The Autumn Budget on 26 November 2025 reshaped the calculus for founders, investors and business owner‑managers. Reduced CGT relief on sales to Employee Ownership Trust (EOT), higher dividend tax rates and a further three‑year freeze on income tax thresholds reset the economics of exits, remuneration and succession. Expect sharper scrutiny of whether, when and how to pursue a transaction structure involving an EOT—and what to do if the numbers no longer stack up.

Since the Finance Act 2014, on the qualifying disposal of a trading company to an EOT, CGT could be relieved at up to 100%. The Budget has slashed the CGT relief in half, such that a sale of shares in a company to an EOT may now see an immediate, material, and perhaps prohibitive CGT charge for the seller.
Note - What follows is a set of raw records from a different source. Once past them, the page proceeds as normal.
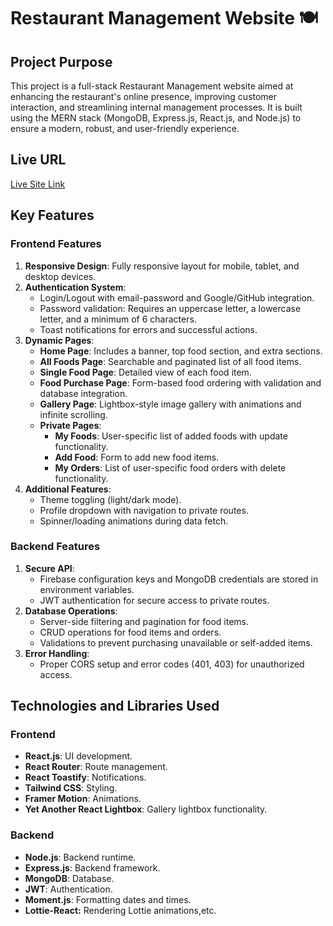 # Restaurant Management Website 🍽️

## Project Purpose
This project is a full-stack Restaurant Management website aimed at enhancing the restaurant's online presence, improving customer interaction, and streamlining internal management processes. It is built using the MERN stack (MongoDB, Express.js, React.js, and Node.js) to ensure a modern, robust, and user-friendly experience.

## Live URL
[Live Site Link](#)

## Key Features
### Frontend Features
1. **Responsive Design**: Fully responsive layout for mobile, tablet, and desktop devices.
2. **Authentication System**:
   - Login/Logout with email-password and Google/GitHub integration.
   - Password validation: Requires an uppercase letter, a lowercase letter, and a minimum of 6 characters.
   - Toast notifications for errors and successful actions.
3. **Dynamic Pages**:
   - **Home Page**: Includes a banner, top food section, and extra sections.
   - **All Foods Page**: Searchable and paginated list of all food items.
   - **Single Food Page**: Detailed view of each food item.
   - **Food Purchase Page**: Form-based food ordering with validation and database integration.
   - **Gallery Page**: Lightbox-style image gallery with animations and infinite scrolling.
   - **Private Pages**:
     - **My Foods**: User-specific list of added foods with update functionality.
     - **Add Food**: Form to add new food items.
     - **My Orders**: List of user-specific food orders with delete functionality.
4. **Additional Features**:
   - Theme toggling (light/dark mode).
   - Profile dropdown with navigation to private routes.
   - Spinner/loading animations during data fetch.

### Backend Features
1. **Secure API**:
   - Firebase configuration keys and MongoDB credentials are stored in environment variables.
   - JWT authentication for secure access to private routes.
2. **Database Operations**:
   - Server-side filtering and pagination for food items.
   - CRUD operations for food items and orders.
   - Validations to prevent purchasing unavailable or self-added items.
3. **Error Handling**:
   - Proper CORS setup and error codes (401, 403) for unauthorized access.

## Technologies and Libraries Used
### Frontend
- **React.js**: UI development.
- **React Router**: Route management.
- **React Toastify**: Notifications.
- **Tailwind CSS**: Styling.
- **Framer Motion**: Animations.
- **Yet Another React Lightbox**: Gallery lightbox functionality.

### Backend
- **Node.js**: Backend runtime.
- **Express.js**: Backend framework.
- **MongoDB**: Database.
- **JWT**: Authentication.
- **Moment.js**: Formatting dates and times.
- **Lottie-React:** Rendering Lottie animations,etc.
Immediate effects of this change are likely to include: a potential reduction of sales to EOTs, valuation expectations to reflect after‑tax proceeds, and funding, with greater consideration required on the structuring of earn‑outs, vendor notes or phased payments to preserve affordability while servicing acquisition debt.

Moreover, higher dividend tax rates, plus prolonged fiscal drag from frozen thresholds, will pull more owner‑managers into higher bands. The traditional salary–dividend mix now delivers less after‑tax cash, especially where distributions fund acquisitions or personal liabilities. Expect renewed emphasis on rebalancing salary, pensions, employer contributions and carefully timed capital returns, alongside tighter profit retention to support debt service within EOT structures.

EOTs remain a good option for succession, culture and independence. They can preserve legacy, widen engagement and avoid the disruption of trade sales. But in the post‑Budget world, execution discipline is non‑negotiable. Independent valuations, conservative debt, robust cash‑flow modelling and clear governance with genuine employee voice now mark the difference between a resilient owner‑employee model and a stressed balance sheet. Boards should revisit bonus frameworks to use income tax‑free EOT bonuses within statutory limits, mindful of NICs and the “same terms” rules.

For some founders, the EOT still wins—just on tighter terms. Where a sale to an EOT is not the answer, management buy‑outs, growth equity partnerships or vendor‑initiated share buy‑backs may restore net‑of‑tax outcomes and strategic flexibility.